## What is expected
Work out how many lines in the data hold the word "github", and reply with that number only.

Segment Open

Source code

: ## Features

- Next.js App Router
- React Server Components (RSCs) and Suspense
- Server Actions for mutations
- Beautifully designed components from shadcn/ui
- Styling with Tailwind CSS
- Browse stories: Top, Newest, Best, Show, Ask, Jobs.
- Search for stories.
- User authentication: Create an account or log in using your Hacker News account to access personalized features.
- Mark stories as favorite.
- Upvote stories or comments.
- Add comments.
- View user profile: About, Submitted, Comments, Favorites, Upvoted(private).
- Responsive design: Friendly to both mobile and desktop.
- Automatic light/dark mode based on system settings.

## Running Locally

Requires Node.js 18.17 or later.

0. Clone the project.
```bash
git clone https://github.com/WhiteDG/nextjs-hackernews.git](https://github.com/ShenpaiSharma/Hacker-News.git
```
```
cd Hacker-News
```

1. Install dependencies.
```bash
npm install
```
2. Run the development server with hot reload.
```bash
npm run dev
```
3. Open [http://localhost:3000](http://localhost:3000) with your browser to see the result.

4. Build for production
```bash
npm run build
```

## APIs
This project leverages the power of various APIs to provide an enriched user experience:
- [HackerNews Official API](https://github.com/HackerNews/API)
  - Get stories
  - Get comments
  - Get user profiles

Segment Closed

## Solution to this exercise
2